_What the task requires_: Print the entire listing below word for word, excluding its pictures.

_Data listing_:
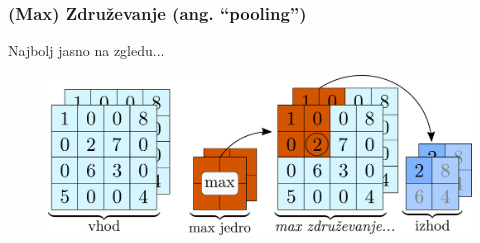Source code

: \documentclass[14pt, t]{beamer}
\begin{document}
\begin{frame}
    \frametitle{(Max) Združevanje (ang. ``pooling'')}

    \vspace{3mm}
    Najbolj jasno na zgledu...

    
    

    \vspace{-1mm}
    \begin{figure}[htb!]
        \centering
        \includegraphics[width=\linewidth]{vector/figures-slo/pooling.pdf}
    \end{figure}   

\end{frame}
\end{document}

_Written response_:
Source code

: \documentclass[14pt, t]{beamer}
\begin{document}
\begin{frame}
    \frametitle{(Max) Združevanje (ang. ``pooling'')}

    \vspace{3mm}
    Najbolj jasno na zgledu...

    
    

    \vspace{-1mm}
    \begin{figure}[htb!]
        \centering
        \includegraphics[width=\linewidth]{vector/figures-slo/pooling.pdf}
    \end{figure}   

\end{frame}
\end{document}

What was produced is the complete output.